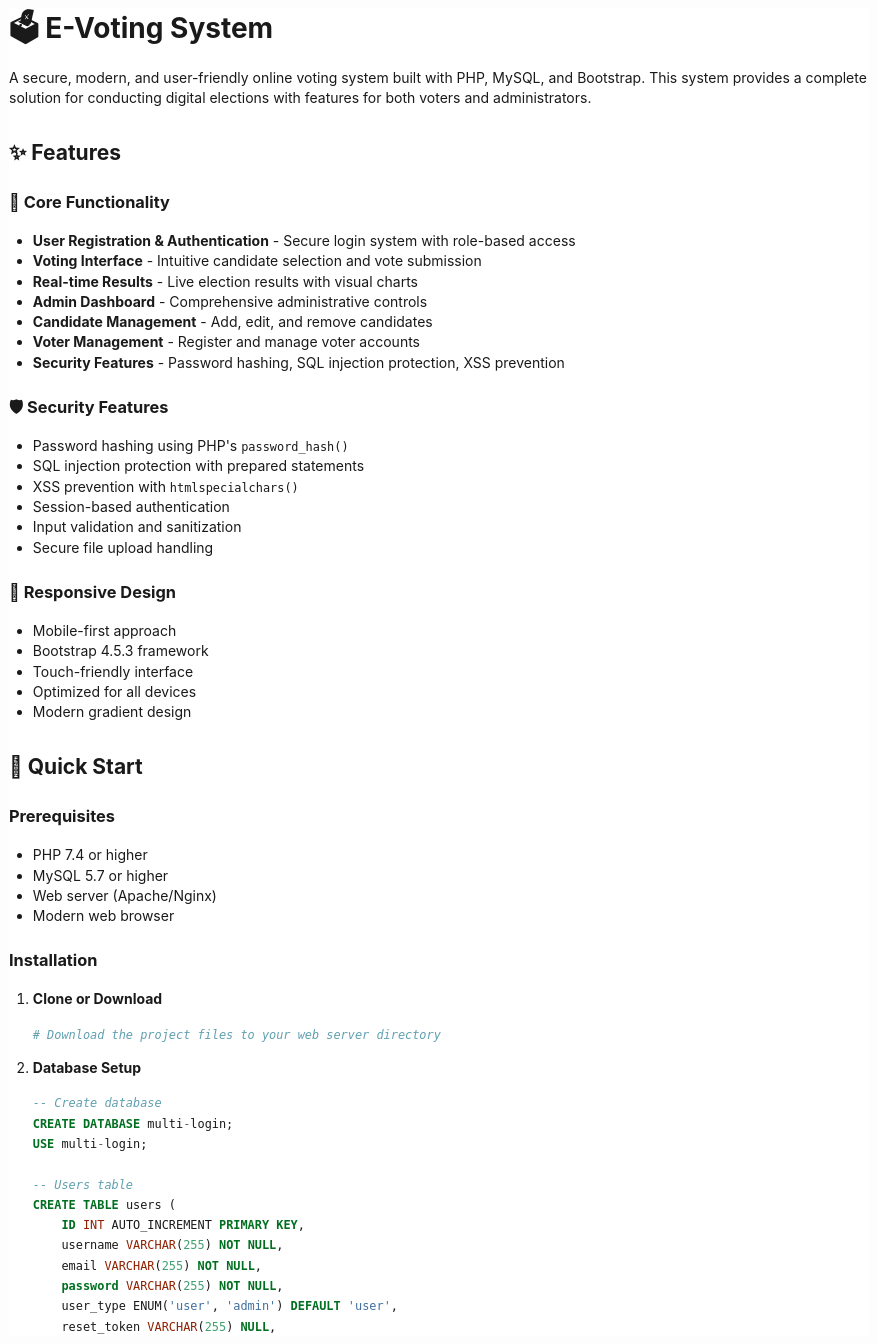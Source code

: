 # 🗳️ E-Voting System

A secure, modern, and user-friendly online voting system built with PHP, MySQL, and Bootstrap. This system provides a complete solution for conducting digital elections with features for both voters and administrators.

## ✨ Features

### 🎯 **Core Functionality**
- **User Registration & Authentication** - Secure login system with role-based access
- **Voting Interface** - Intuitive candidate selection and vote submission
- **Real-time Results** - Live election results with visual charts
- **Admin Dashboard** - Comprehensive administrative controls
- **Candidate Management** - Add, edit, and remove candidates
- **Voter Management** - Register and manage voter accounts
- **Security Features** - Password hashing, SQL injection protection, XSS prevention

### 🛡️ **Security Features**
- Password hashing using PHP's `password_hash()`
- SQL injection protection with prepared statements
- XSS prevention with `htmlspecialchars()`
- Session-based authentication
- Input validation and sanitization
- Secure file upload handling

### 📱 **Responsive Design**
- Mobile-first approach
- Bootstrap 4.5.3 framework
- Touch-friendly interface
- Optimized for all devices
- Modern gradient design

## 🚀 Quick Start

### Prerequisites
- PHP 7.4 or higher
- MySQL 5.7 or higher
- Web server (Apache/Nginx)
- Modern web browser

### Installation

1. **Clone or Download**
   ```bash
   # Download the project files to your web server directory
   ```

2. **Database Setup**
   ```sql
   -- Create database
   CREATE DATABASE multi-login;
   USE multi-login;
   
   -- Users table
   CREATE TABLE users (
       ID INT AUTO_INCREMENT PRIMARY KEY,
       username VARCHAR(255) NOT NULL,
       email VARCHAR(255) NOT NULL,
       password VARCHAR(255) NOT NULL,
       user_type ENUM('user', 'admin') DEFAULT 'user',
       reset_token VARCHAR(255) NULL,
   ```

• _Prompt_:
Find each line in the data above with the word "friendly", then copy it.

• _The completed task_:
A secure, modern, and user-friendly online voting system built with PHP, MySQL, and Bootstrap. This system provides a complete solution for conducting digital elections with features for both voters and administrators.
- Touch-friendly interface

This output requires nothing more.